Scan the entries that follow for the word "height", then report every line in which it appears.

START DATASET RECORDS

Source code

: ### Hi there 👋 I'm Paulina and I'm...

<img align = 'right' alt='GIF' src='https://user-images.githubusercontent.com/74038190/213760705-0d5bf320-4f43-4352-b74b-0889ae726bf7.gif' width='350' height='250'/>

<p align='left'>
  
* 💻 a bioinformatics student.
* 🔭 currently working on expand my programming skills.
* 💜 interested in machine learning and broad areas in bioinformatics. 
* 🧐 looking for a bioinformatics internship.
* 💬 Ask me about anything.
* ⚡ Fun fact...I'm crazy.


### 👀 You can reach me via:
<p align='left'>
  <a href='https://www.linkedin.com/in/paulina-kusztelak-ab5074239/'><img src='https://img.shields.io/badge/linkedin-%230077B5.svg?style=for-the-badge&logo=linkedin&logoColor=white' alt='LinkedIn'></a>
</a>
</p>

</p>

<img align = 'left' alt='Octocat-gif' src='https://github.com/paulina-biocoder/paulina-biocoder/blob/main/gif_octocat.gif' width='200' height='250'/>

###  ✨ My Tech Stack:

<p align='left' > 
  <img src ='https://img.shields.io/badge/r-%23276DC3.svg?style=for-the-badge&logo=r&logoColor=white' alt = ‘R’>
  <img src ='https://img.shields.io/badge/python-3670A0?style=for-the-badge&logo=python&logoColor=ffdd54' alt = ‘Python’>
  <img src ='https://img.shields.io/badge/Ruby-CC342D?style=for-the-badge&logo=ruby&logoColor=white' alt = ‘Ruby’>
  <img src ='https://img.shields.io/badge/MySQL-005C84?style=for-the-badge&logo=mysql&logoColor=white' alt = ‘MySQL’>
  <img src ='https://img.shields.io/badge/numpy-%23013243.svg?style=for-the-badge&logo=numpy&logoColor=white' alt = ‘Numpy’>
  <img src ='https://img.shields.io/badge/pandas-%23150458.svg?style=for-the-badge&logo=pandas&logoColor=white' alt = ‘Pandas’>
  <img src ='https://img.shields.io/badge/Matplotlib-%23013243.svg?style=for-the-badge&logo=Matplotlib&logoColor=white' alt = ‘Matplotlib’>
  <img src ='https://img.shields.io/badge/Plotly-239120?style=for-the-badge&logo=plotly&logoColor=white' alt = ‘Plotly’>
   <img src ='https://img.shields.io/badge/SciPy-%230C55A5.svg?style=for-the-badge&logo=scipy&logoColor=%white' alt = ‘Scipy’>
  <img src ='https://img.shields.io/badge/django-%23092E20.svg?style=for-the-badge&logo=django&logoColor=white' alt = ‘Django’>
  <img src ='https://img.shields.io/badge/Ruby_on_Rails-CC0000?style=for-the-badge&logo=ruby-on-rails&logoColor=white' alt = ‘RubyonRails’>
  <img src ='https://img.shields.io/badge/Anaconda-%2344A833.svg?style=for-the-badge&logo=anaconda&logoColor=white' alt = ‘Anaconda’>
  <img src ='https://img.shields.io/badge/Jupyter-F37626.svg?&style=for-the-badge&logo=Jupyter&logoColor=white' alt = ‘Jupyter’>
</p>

END DATASET RECORDS

PROBLEM SOLUTION:
<img align = 'right' alt='GIF' src='https://user-images.githubusercontent.com/74038190/213760705-0d5bf320-4f43-4352-b74b-0889ae726bf7.gif' width='350' height='250'/>
<img align = 'left' alt='Octocat-gif' src='https://github.com/paulina-biocoder/paulina-biocoder/blob/main/gif_octocat.gif' width='200' height='250'/>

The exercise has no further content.